Garrett Halfhill (born July 26, 1993) is an American soccer player who currently plays for New York Cosmos in the National Premier Soccer League.

Early life 
Halfhill was born on July 26, 1993 in San Diego, California to parents Robert and Cheryl Halfhill. He grew up in Virginia Beach, Virginia, where he attended Landstown High School from 2008 to 2011. He has two sisters, Janelle and Amber.

Career

Youth 
Halfhill played soccer for his high school team, the Landstown Eagles, for all four years of his attendance. In his freshman year, he participated in Landstown winning their first Beach District championship title. He received many accolades in high school, including being selected for the All-Virginia Beach Team three times. His senior year, he was named to the All-District and All-Region first teams, an honorable mention for the All-State team, and was named most outstanding male athlete by Landstown High School. 

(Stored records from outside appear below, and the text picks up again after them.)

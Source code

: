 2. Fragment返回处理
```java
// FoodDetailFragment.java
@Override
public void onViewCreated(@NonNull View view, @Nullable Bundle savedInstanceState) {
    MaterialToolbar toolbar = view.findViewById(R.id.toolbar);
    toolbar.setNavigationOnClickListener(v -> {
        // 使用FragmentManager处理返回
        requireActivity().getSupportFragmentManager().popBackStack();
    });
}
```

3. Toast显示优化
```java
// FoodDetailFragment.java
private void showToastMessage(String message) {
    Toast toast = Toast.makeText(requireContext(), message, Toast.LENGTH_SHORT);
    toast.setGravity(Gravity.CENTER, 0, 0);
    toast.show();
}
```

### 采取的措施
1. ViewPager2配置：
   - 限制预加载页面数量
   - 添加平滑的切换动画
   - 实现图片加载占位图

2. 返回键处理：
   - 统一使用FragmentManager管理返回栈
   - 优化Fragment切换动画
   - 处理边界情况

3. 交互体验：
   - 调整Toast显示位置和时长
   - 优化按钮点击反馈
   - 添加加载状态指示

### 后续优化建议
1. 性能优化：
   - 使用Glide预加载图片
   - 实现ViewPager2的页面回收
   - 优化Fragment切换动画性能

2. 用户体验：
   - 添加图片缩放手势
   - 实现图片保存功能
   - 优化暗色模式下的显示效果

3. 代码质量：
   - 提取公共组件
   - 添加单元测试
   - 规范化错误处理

During high school, Halfhill also played for Virginia Rush Soccer Club, a developmental soccer club in Southeastern Virginia.

College and amateur 
In 2011, Halfhill was admitted to Xavier University with a Dean's Award Scholarship to study marketing. He played on the university's men's soccer  teamand started his freshman year, in which he had five starts, twenty appearances, and one goal. From his sophomore year until his graduation, Halfhill appeared in every Xavier match and started in all but one of them. He was named to the Big East Conference all-academic team his junior and senior years. In his senior year, Halfhill was named team captain, and was second on the team in minutes played with 2,092 total minutes. On September 13, 2014, Halfhill scored a career-high four points in a 3–0 win against Cincinnati, leading him to be named to that week's Big East Weekly Honor Roll and College Soccer News National Team of the Week. He was also named to the Big East's All-Tournament Team. At the end of his Xavier career, Halfhill held the university record for most matches played with 84 total appearances.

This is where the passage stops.